Plot Holes: There weren’t too many, but the ones that existed were pretty big.
Example 1: Meghan really goes with the strange crow woman (doesn’t take a genius to figure out who she really is, by the way) after less than 30 seconds of convincing? Nope, don’t believe it.
Example 2: Her best, closest friends don’t know her well enough, see her often enough, hang with her enough, so that she can hide/create a mysterious made up boyfriend? Nope, don’t believe it.
World Building: This installment was mostly set up. But it only gets a seven because the “world” was not really all that different from the real world. And we don’t get many rules of the Fae world until the end, and even then, we get very few. I adored the spirit guide dog though! Need more!
Reality: Almost a little too real – very little paranormal/fairy in it. At least until the end. Needed more fantasy. Although, it was nicely set up with the real world elements, including down to the information about Meghan being placed with her family.
Action: Lots of non-action action. Sure, Meghan get attacked, and followed by some crows. But she spends too much time reading, and like I said about the plot, not enough time getting into situations where I felt pulled into the world and the action and the plot. I will read the next, but I am not yearning with every breath to see what happens to Meghan and Cade next. Just not enough to it all for that. Wish I could say otherwise.

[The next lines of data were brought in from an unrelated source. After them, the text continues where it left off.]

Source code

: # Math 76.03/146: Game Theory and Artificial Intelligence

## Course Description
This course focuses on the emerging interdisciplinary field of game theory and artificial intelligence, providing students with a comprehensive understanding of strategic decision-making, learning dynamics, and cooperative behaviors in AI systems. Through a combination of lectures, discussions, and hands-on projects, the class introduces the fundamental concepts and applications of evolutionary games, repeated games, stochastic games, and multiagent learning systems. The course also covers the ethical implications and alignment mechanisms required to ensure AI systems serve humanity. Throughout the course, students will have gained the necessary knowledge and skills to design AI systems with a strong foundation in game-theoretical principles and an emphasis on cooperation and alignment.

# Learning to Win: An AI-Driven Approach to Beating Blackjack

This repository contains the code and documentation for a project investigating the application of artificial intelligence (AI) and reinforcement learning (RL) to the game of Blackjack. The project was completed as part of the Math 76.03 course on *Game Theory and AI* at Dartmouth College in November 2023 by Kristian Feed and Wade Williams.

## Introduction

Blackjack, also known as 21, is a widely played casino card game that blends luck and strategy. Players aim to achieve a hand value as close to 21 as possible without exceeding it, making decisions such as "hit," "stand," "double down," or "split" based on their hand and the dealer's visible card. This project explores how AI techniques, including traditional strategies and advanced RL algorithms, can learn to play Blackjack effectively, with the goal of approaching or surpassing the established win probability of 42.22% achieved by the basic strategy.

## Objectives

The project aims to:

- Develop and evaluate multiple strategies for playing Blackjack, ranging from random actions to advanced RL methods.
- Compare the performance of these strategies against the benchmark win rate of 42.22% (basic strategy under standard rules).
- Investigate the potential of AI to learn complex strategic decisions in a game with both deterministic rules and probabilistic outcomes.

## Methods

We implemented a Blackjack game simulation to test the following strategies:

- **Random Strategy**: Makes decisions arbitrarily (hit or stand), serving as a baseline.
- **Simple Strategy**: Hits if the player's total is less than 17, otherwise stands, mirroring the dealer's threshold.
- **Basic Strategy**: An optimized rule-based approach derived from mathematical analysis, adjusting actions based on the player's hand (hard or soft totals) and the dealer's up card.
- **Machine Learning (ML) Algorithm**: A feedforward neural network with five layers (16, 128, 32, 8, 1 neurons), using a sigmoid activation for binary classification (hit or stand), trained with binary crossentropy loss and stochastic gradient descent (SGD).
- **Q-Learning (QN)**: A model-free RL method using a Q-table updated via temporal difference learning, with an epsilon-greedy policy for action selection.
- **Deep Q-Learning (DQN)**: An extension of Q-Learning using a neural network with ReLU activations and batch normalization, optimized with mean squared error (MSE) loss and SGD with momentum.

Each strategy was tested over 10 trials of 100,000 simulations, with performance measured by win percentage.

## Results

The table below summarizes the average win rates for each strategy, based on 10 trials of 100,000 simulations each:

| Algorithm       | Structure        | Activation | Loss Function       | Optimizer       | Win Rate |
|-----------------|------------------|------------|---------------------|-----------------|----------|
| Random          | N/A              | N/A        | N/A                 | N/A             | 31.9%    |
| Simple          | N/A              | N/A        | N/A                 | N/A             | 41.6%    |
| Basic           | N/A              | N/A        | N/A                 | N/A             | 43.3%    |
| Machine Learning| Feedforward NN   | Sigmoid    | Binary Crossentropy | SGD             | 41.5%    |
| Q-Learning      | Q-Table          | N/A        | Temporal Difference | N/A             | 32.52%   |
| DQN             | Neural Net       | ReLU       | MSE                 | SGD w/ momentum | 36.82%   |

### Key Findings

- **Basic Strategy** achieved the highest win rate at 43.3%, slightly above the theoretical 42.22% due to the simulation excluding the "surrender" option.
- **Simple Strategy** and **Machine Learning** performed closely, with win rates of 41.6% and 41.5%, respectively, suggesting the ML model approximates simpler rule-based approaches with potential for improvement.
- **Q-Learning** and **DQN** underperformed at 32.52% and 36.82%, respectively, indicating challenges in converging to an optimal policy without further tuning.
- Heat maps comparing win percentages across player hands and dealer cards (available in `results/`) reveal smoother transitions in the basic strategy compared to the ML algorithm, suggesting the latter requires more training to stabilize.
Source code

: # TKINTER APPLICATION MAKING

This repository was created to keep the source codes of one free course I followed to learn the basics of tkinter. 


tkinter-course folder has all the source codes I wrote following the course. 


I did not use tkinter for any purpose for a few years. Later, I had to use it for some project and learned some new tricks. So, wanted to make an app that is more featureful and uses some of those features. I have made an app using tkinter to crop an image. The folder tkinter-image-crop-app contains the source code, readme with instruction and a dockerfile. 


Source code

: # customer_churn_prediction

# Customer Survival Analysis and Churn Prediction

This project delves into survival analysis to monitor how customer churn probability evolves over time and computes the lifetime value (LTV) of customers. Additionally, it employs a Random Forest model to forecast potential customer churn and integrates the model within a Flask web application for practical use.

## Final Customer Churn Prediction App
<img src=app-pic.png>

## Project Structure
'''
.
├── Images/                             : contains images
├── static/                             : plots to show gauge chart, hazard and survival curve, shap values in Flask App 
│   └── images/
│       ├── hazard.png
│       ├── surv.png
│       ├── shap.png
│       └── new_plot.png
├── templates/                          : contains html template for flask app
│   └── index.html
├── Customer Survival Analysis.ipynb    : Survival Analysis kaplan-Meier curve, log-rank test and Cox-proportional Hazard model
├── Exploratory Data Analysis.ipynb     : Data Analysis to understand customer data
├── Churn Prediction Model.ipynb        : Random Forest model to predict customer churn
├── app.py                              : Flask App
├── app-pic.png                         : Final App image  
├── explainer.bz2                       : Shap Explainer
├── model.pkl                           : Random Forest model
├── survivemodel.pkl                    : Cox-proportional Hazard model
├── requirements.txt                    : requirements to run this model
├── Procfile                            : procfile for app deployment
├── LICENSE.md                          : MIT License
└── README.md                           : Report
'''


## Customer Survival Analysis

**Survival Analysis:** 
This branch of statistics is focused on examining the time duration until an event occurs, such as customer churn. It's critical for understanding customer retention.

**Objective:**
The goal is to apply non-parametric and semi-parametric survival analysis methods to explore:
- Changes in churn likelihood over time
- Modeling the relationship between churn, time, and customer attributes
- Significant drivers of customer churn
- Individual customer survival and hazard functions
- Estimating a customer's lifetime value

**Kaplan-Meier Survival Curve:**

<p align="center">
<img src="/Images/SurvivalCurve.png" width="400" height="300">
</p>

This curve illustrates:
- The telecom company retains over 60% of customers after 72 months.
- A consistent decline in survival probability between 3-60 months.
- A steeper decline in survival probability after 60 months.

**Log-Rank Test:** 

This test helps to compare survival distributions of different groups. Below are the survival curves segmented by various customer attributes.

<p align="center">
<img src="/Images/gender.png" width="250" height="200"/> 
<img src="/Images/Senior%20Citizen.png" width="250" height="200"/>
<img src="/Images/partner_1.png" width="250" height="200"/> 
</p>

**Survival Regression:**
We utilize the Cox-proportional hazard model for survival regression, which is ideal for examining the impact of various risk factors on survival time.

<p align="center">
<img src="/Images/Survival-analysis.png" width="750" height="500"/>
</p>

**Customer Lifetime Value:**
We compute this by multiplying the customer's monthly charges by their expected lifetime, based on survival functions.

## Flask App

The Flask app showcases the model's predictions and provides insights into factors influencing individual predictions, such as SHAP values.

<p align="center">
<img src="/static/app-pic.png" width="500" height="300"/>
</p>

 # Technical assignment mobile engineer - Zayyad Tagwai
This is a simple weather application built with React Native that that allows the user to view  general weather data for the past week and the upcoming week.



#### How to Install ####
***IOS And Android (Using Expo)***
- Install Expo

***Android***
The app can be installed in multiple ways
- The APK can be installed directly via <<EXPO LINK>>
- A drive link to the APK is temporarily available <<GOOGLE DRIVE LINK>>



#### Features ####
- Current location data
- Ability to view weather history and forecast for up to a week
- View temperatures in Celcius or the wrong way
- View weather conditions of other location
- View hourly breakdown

Pace of Story: Super, duper, extra, awfully and tremendously ssssssslllllllooooowwww. See all the previous items for details on this!
Genre Specific: There’s a little bit of romance (although it is mostly implied and the reader has to infer it from the minimal actual page time Meghan and Cade have together). Not tremendously consistent with the genre, the parents are not absentee parents. Instead, they are present, and so are all of Meghan’s adoptive siblings. The story is just built so that the parent’s don’t need to be absentee to move the (little bit of) plot along. Seems that actual Celtic mythology influences the story, and that is great! As an add, there are teenage bullies here and they are pretty awful. But it is clear that they are bullies and their actions are not glorified, so I am ok with their presence (as well as a little bit of ass-kicking with them, since I think most bullies eventually need a whopping or they don’t learn).
There’s also the standard miscellaneous items that tend to go with a box score – in this case, the grammar wasn’t terrible and the bottom line, what isn’t evident from a perusal of just the numbers, is that I will read at least the next installment. I just hop it has a little more plot depth, so that when the game is over, there is a clear winner. But at the end of the 1st, score is tied, and I can’t tell which way the game is going to go!